The Hungarian government has added honey, meat, and other food items to a list of products that are temporarily not permitted to be imported from Ukraine in an effort to aid farmers.
The import ban is a reaction to Ukrainian agricultural products oversaturating the market and hurting Hungarian farmers’ livelihood. Similar steps have been taken in Poland, Slovakia and Bulgaria.
On April 16, Hungary announced it would pause the importation of grain and oilseeds from Ukraine until June 30. The government is also monitoring shipments coming from other countries to ensure they did not originate in Ukraine.
“We’ve seen in the last weeks and months that it has ruined the Hungarian agricultural market,” said Minister Gergely Gulyás, per AP News. “We are glad to help Ukraine, but we must see clearly that solidarity cannot ruin Hungarian farmers, the Hungarian economy and especially Hungarian agriculture.”
Poland announced on April 15 that it had banned the import of grain from Ukraine until June 3 as a defensive move aimed at protecting its agricultural industry.
“The increasing imports of agricultural products from Ukraine cause serious disturbances in the markets of our countries, great damage to producers and social unrest,” said Polish agriculture minister Robert Telus on April 15 while speaking with his counterparts from Bulgaria, the Czech Republic, Romania, Slovakia and Hungary, per CBS News.
“We cannot accept a situation where the entire burden of dealing with increased imports rests mainly with farmers from our countries,” Telus added.
The Ukrainian government responded to the import ban by expressing simultaneous sympathy for Polish farmers and frustration with the decision.
“Unilateral drastic actions will not accelerate positive resolution of the situation,” said Ukrainian Agriculture Minister Mykola Solsky, per The Guardian.

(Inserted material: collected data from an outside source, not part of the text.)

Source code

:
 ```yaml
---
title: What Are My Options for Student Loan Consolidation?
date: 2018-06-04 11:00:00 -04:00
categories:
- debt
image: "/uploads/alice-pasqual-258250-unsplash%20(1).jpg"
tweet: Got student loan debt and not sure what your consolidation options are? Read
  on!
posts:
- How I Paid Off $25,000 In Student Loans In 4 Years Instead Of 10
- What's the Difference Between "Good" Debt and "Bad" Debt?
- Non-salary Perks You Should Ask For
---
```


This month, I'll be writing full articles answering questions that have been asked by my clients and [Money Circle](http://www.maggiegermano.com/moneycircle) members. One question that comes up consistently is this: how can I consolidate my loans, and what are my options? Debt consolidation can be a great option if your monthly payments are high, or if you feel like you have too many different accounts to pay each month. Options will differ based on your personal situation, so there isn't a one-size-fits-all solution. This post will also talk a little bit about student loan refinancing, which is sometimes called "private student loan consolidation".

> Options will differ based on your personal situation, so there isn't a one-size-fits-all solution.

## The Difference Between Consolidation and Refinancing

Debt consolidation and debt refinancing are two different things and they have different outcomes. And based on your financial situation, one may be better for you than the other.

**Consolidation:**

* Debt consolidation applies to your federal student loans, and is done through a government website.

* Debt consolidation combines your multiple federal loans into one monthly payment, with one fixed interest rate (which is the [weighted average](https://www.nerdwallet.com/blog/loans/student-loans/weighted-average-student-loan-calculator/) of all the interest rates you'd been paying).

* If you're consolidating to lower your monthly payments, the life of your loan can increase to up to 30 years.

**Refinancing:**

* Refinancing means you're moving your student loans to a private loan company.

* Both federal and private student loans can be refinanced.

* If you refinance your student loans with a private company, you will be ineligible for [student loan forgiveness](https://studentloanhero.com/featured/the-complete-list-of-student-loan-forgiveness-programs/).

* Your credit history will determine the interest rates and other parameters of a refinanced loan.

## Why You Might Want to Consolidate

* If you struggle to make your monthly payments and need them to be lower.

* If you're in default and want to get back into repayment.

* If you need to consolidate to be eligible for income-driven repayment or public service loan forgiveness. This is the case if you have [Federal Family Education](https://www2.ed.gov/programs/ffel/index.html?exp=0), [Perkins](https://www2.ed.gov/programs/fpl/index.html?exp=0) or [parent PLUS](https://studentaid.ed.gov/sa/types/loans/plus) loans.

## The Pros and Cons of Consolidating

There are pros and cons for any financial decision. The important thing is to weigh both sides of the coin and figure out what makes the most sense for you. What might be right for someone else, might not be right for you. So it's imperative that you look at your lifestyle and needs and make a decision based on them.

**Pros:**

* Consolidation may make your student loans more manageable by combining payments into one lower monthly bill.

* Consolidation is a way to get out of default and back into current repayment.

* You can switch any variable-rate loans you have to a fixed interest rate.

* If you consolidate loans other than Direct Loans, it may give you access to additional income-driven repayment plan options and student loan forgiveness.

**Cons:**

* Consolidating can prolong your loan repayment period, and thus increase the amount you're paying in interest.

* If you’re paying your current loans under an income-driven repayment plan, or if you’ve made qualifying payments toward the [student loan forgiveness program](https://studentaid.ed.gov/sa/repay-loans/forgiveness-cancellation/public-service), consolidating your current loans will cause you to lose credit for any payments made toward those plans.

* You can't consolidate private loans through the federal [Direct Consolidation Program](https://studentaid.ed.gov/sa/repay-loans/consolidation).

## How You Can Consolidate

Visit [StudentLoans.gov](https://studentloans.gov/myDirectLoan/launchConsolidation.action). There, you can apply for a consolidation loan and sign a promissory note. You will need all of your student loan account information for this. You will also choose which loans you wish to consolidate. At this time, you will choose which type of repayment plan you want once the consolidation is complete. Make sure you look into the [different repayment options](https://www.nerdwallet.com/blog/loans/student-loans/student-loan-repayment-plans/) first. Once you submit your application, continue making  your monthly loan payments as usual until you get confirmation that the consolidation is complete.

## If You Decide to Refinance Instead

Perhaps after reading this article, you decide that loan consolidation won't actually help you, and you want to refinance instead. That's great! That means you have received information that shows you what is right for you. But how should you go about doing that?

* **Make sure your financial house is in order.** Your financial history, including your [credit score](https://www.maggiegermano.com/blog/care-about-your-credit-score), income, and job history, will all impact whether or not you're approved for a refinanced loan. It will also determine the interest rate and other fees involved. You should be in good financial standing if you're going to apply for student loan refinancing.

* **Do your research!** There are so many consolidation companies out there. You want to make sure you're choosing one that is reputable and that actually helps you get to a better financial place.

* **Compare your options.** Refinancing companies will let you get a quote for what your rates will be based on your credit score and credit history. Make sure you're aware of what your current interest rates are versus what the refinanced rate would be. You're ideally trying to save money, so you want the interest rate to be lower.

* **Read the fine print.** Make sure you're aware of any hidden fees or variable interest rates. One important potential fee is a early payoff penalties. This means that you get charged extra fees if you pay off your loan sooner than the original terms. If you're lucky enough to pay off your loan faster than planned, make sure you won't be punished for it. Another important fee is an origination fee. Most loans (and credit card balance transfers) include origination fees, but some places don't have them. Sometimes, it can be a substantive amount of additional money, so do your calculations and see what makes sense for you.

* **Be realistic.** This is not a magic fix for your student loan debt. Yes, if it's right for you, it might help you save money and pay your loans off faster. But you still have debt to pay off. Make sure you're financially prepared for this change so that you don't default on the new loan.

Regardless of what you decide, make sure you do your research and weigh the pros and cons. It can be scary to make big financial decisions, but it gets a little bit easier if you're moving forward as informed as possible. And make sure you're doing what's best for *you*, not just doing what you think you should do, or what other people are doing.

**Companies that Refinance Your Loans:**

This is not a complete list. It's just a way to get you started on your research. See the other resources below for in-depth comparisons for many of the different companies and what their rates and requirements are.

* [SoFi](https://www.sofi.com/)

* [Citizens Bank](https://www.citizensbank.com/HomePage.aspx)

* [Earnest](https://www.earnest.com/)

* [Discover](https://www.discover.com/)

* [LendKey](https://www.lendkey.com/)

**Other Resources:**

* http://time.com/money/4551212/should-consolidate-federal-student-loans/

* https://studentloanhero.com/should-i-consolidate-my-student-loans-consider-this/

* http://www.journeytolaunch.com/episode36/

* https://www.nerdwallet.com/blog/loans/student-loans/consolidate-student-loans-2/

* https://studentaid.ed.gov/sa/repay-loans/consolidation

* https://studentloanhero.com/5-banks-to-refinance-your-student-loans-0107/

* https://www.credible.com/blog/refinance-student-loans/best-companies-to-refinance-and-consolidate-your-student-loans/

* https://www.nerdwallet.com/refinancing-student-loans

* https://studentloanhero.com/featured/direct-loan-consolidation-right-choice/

Solsky added that “the Ukrainian farmer … is in the most difficult situation.”
“We ask the Polish side to take this into account,” said Solsky.
Slovakia announced a similar import restriction on April 17.

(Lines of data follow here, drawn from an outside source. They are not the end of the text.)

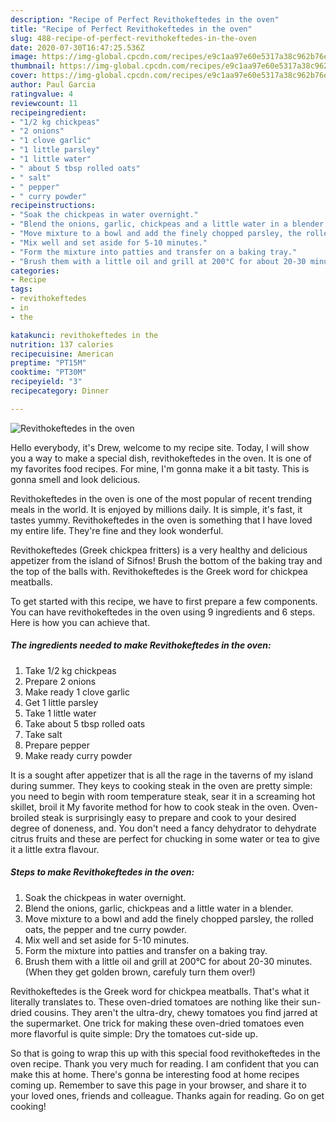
```yaml
---
description: "Recipe of Perfect Revithokeftedes in the oven"
title: "Recipe of Perfect Revithokeftedes in the oven"
slug: 488-recipe-of-perfect-revithokeftedes-in-the-oven
date: 2020-07-30T16:47:25.536Z
image: https://img-global.cpcdn.com/recipes/e9c1aa97e60e5317a38c962b76e67932/751x532cq70/revithokeftedes-in-the-oven-recipe-main-photo.jpg
thumbnail: https://img-global.cpcdn.com/recipes/e9c1aa97e60e5317a38c962b76e67932/751x532cq70/revithokeftedes-in-the-oven-recipe-main-photo.jpg
cover: https://img-global.cpcdn.com/recipes/e9c1aa97e60e5317a38c962b76e67932/751x532cq70/revithokeftedes-in-the-oven-recipe-main-photo.jpg
author: Paul Garcia
ratingvalue: 4
reviewcount: 11
recipeingredient:
- "1/2 kg chickpeas"
- "2 onions"
- "1 clove garlic"
- "1 little parsley"
- "1 little water"
- " about 5 tbsp rolled oats"
- " salt"
- " pepper"
- " curry powder"
recipeinstructions:
- "Soak the chickpeas in water overnight."
- "Blend the onions, garlic, chickpeas and a little water in a blender."
- "Move mixture to a bowl and add the finely chopped parsley, the rolled oats, the pepper and tne curry powder."
- "Mix well and set aside for 5-10 minutes."
- "Form the mixture into patties and transfer on a baking tray."
- "Brush them with a little oil and grill at 200°C for about 20-30 minutes. (When they get golden brown, carefuly turn them over!)"
categories:
- Recipe
tags:
- revithokeftedes
- in
- the

katakunci: revithokeftedes in the 
nutrition: 137 calories
recipecuisine: American
preptime: "PT15M"
cooktime: "PT30M"
recipeyield: "3"
recipecategory: Dinner

---
```



![Revithokeftedes in the oven](https://img-global.cpcdn.com/recipes/e9c1aa97e60e5317a38c962b76e67932/751x532cq70/revithokeftedes-in-the-oven-recipe-main-photo.jpg)

Hello everybody, it's Drew, welcome to my recipe site. Today, I will show you a way to make a special dish, revithokeftedes in the oven. It is one of my favorites food recipes. For mine, I'm gonna make it a bit tasty. This is gonna smell and look delicious.

Revithokeftedes in the oven is one of the most popular of recent trending meals in the world. It is enjoyed by millions daily. It is simple, it's fast, it tastes yummy. Revithokeftedes in the oven is something that I have loved my entire life. They're fine and they look wonderful.

Revithokeftedes (Greek chickpea fritters) is a very healthy and delicious appetizer from the island of Sifnos! Brush the bottom of the baking tray and the top of the balls with. Revithokeftedes is the Greek word for chickpea meatballs.


To get started with this recipe, we have to first prepare a few components. You can have revithokeftedes in the oven using 9 ingredients and 6 steps. Here is how you can achieve that.

<!--inarticleads1-->

##### The ingredients needed to make Revithokeftedes in the oven:

1. Take 1/2 kg chickpeas
1. Prepare 2 onions
1. Make ready 1 clove garlic
1. Get 1 little parsley
1. Take 1 little water
1. Take  about 5 tbsp rolled oats
1. Take  salt
1. Prepare  pepper
1. Make ready  curry powder


It is a sought after appetizer that is all the rage in the taverns of my island during summer. They keys to cooking steak in the oven are pretty simple: you need to begin with room temperature steak, sear it in a screaming hot skillet, broil it My favorite method for how to cook steak in the oven. Oven-broiled steak is surprisingly easy to prepare and cook to your desired degree of doneness, and. You don&#39;t need a fancy dehydrator to dehydrate citrus fruits and these are perfect for chucking in some water or tea to give it a little extra flavour. 

<!--inarticleads2-->

##### Steps to make Revithokeftedes in the oven:

1. Soak the chickpeas in water overnight.
1. Blend the onions, garlic, chickpeas and a little water in a blender.
1. Move mixture to a bowl and add the finely chopped parsley, the rolled oats, the pepper and tne curry powder.
1. Mix well and set aside for 5-10 minutes.
1. Form the mixture into patties and transfer on a baking tray.
1. Brush them with a little oil and grill at 200°C for about 20-30 minutes. (When they get golden brown, carefuly turn them over!)


Revithokeftedes is the Greek word for chickpea meatballs. That&#39;s what it literally translates to. These oven-dried tomatoes are nothing like their sun-dried cousins. They aren&#39;t the ultra-dry, chewy tomatoes you find jarred at the supermarket. One trick for making these oven-dried tomatoes even more flavorful is quite simple: Dry the tomatoes cut-side up. 

So that is going to wrap this up with this special food revithokeftedes in the oven recipe. Thank you very much for reading. I am confident that you can make this at home. There's gonna be interesting food at home recipes coming up. Remember to save this page in your browser, and share it to your loved ones, friends and colleague. Thanks again for reading. Go on get cooking!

Bulgaria released a list of 20 Ukrainian goods — including wheat, wheat flour, sunflower seeds and oil, corn, honey and bee products, milk, walnuts, hazelnuts, eggs, chicken meat, pork, sheep and goat meat — that are barred from being imported between April 24 and June 30. The ban also applies even if the goods are in transit to other countries, per Euractiv.

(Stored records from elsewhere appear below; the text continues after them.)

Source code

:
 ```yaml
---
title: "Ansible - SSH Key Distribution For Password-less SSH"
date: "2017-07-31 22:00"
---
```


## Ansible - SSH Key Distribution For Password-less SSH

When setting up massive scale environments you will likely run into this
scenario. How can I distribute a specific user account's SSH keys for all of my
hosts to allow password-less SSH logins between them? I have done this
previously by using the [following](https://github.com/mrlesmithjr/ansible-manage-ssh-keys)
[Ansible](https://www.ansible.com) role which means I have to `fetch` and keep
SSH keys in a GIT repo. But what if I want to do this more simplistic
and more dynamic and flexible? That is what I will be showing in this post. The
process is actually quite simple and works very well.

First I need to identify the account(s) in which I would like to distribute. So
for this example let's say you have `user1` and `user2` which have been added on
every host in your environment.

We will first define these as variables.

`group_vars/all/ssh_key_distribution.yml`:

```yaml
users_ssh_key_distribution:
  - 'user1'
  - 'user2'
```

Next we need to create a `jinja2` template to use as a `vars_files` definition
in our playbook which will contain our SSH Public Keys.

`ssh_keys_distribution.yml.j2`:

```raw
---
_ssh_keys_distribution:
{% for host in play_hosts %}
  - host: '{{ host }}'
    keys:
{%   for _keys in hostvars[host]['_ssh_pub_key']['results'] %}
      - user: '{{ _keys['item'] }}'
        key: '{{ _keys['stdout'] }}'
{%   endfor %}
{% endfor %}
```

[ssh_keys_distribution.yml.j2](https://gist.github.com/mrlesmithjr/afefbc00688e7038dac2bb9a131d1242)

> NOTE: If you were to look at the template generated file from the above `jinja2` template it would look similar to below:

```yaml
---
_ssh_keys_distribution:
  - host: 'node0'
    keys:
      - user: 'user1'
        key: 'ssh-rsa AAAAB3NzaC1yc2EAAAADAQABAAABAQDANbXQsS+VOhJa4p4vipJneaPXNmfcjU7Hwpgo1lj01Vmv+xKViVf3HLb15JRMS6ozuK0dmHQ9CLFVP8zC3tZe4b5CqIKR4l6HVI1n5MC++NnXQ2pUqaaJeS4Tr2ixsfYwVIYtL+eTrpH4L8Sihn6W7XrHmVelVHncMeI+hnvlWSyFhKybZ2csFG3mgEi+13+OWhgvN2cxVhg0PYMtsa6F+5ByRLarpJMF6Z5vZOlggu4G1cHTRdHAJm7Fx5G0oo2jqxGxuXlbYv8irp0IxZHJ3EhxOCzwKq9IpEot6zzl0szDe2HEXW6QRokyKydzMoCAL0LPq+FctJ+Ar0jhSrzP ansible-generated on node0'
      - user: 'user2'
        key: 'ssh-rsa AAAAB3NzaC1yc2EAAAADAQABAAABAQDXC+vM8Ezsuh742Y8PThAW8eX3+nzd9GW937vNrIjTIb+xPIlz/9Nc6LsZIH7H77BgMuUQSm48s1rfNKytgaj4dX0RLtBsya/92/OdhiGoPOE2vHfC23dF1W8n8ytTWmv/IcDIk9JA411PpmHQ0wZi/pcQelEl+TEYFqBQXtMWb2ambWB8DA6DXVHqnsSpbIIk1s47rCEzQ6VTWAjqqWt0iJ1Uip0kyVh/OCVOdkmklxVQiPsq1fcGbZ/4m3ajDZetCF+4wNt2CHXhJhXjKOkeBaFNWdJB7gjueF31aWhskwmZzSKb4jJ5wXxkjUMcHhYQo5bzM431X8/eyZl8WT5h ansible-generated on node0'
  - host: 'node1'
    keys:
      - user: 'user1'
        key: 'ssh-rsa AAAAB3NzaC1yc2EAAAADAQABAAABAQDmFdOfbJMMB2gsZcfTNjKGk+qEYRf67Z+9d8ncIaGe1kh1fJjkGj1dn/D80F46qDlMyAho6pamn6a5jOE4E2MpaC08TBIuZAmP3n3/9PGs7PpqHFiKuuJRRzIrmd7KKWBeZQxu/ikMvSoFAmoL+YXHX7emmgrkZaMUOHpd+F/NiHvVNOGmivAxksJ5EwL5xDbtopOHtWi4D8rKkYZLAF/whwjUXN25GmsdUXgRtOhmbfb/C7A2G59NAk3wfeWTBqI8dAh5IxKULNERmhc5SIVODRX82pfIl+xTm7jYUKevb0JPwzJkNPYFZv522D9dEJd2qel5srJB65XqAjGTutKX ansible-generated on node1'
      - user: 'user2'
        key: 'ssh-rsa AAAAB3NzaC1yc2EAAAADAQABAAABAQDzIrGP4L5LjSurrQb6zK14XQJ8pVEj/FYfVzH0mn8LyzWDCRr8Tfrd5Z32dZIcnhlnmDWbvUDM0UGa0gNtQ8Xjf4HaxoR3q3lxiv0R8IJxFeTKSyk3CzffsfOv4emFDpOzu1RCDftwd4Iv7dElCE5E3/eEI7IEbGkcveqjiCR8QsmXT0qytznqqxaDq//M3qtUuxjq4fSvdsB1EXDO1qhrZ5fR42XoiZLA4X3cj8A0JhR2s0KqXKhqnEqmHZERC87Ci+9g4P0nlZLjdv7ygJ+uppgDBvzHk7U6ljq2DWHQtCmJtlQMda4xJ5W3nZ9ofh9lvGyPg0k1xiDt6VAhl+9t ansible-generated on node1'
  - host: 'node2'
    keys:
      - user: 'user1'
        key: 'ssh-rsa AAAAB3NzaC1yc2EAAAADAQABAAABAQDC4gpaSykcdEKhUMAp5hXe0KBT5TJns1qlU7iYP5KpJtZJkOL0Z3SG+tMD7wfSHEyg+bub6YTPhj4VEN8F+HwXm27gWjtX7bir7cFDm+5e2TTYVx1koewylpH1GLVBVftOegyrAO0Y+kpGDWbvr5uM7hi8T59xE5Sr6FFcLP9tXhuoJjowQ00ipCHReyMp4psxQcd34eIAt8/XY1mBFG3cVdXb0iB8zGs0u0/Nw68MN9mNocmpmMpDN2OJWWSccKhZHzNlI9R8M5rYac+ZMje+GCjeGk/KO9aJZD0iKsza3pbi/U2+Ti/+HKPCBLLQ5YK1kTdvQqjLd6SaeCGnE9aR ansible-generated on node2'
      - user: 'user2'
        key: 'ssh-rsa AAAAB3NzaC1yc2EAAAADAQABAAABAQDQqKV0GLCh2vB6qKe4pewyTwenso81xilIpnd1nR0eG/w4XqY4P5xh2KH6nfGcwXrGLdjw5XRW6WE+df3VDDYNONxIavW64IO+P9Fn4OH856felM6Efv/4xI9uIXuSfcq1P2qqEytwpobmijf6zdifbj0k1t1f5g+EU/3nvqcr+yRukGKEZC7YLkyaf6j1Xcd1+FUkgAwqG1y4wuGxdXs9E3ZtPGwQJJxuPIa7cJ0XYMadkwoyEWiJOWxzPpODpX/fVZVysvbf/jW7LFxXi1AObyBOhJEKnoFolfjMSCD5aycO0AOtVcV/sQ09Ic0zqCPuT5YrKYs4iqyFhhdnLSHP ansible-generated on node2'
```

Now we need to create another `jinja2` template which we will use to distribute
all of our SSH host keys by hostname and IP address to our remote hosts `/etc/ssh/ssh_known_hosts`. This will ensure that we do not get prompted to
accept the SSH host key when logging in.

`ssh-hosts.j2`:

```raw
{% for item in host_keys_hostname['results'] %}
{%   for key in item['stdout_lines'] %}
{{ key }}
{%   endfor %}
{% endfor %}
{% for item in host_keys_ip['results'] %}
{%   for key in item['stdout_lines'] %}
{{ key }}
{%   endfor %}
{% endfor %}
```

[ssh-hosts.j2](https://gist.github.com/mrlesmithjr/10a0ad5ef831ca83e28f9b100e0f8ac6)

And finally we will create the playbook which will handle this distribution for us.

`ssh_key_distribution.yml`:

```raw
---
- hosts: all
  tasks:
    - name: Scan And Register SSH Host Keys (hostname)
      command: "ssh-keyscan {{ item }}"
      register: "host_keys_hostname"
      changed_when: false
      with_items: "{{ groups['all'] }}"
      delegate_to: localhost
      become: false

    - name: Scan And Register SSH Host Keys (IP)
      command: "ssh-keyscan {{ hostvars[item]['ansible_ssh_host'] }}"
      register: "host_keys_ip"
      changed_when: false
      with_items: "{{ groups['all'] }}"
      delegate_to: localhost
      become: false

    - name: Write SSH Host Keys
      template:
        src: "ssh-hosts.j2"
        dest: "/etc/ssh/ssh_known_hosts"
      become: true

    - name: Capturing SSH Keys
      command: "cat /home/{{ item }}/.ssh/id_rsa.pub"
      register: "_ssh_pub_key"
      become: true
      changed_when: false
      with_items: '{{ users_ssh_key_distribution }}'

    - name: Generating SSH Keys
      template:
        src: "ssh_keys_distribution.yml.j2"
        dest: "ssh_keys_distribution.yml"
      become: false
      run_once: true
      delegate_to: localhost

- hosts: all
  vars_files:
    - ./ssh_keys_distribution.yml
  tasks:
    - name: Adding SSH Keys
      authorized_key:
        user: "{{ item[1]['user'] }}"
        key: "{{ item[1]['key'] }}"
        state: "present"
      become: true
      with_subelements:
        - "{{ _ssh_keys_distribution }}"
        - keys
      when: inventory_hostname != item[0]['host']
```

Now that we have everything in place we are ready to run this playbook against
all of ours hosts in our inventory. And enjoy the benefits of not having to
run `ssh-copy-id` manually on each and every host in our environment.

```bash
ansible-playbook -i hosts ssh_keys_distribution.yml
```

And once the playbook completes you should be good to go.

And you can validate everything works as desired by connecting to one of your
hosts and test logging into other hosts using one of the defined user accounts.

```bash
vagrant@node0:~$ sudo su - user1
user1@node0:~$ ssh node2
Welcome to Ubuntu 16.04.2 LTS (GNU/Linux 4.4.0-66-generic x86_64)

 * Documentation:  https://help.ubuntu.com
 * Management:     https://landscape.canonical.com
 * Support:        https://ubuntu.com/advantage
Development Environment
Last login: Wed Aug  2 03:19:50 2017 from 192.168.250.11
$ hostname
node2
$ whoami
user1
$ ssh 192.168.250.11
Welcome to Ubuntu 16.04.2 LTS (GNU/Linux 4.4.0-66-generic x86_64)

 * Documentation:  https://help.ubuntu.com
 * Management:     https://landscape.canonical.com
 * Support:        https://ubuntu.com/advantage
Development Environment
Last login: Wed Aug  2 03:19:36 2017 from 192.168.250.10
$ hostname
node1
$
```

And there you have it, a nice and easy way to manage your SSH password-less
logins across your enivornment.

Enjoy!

“We are forced to adopt this national measure, as the European authorities are still considering an adequate response to the changed circumstances to which they introduced the solidarity corridors,” said caretaker Prime Minister Galab Donev.
“We have production worth several billion, and if we do not take measures, we will suffer losses,” said Bulgarian Agriculture Minister Yavor Gechev.
Grain exports are a major source of income for the Ukrainian economy. After the nation was invaded by Russia in 2022, The European Union established “solidarity lanes” or transportation routes with no inspection requirements. This, in turn, permitted inexpensive Ukrainian grain to take over neighboring markets and undercut local farmers.
“Solidarity lanes aren’t working. We have no effective tools controlling the transit,” Andrzej Sadoś, Poland’s Ambassador to the EU, told Politico on April 17. “We have in our silos some 4 million tons of Ukrainian grain and we need some time to stabilize the situation.”